AT&T was simply following that playback in amalgamating content, video distribution and local access network assets.
All those initiatives were eventually reversed because the company could not bear the debt burden. One might argue that the strategy was wrong in all instances precisely because AT&T could not take on the debt to do so. Or, one might argue the strategy was correct, but execution wrong, as some lower-debt option had to be undertaken.
But it can be argued there simply was no “manageable debt” option. In fact, AT&T eventually failed outright as a stand-alone entity because it could not create some sustainable means of evolving from a long distance voice provider into something that looked more like Comcast.
As it turned out, AT&T sold itself to SBC, so the whole company “failed,” living on only because the brand name was adopted by SBC.
As with MCI, AT&T’s main competitor that also went out of business, being acquired by Verizon, or Sprint long distance, which was acquired first by T-Mobile and then essentially given away to Cogent, none of the three big long distance service providers managed to save themselves.
Perhaps one might argue there was no strategy that would have worked. Perhaps all three were destined to be acquired as long distance voice ceased to be the industry revenue driver, and none of those firms had the capital to build or acquire their own local access facilities.

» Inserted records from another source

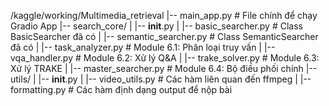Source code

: /kaggle/working/Multimedia_retrieval
|-- main_app.py             # File chính để chạy Gradio App
|-- search_core/
|   |-- __init__.py
|   |-- basic_searcher.py     # Class BasicSearcher đã có
|   |-- semantic_searcher.py  # Class SemanticSearcher đã có
|   |-- task_analyzer.py      # Module 6.1: Phân loại truy vấn
|   |-- vqa_handler.py        # Module 6.2: Xử lý Q&A
|   |-- trake_solver.py       # Module 6.3: Xử lý TRAKE
|   |-- master_searcher.py    # Module 6.4: Bộ điều phối chính
|-- utils/
|   |-- __init__.py
|   |-- video_utils.py        # Các hàm liên quan đến ffmpeg
|   |-- formatting.py         # Các hàm định dạng output để nộp bài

I would agree that “no possible survival strategy” is an apt “in retrospect” assessment. I do not know what else they could have done other than harvest revenues for as long as possible before selling.
That noted, the only conceivable survival strategy was that embraced by AT&T several times: acquire big stakes in existing businesses with sufficient cash flow to offer a hope of paying back borrowed money.
Sure, it never worked. But I’ve never found other “strategies” for any of the firms that did not involve selling the companies or their asset bases, with one exception. Sprint eventually became a mobility company that also owned wide area network assets. But Sprint never found a way to break into leadership of mobile service provider market share.
To reiterate, AT&T’s strategy was not conceptually flawed. It simply could not generate enough cash flow, fast enough, to handle the debt it took on to drive the strategy. One might well argue AT&T essentially had no strategy. And that is fair enough. But no public company executive can actually say in public that “the company is doomed and our only long term option is to sell the assets.”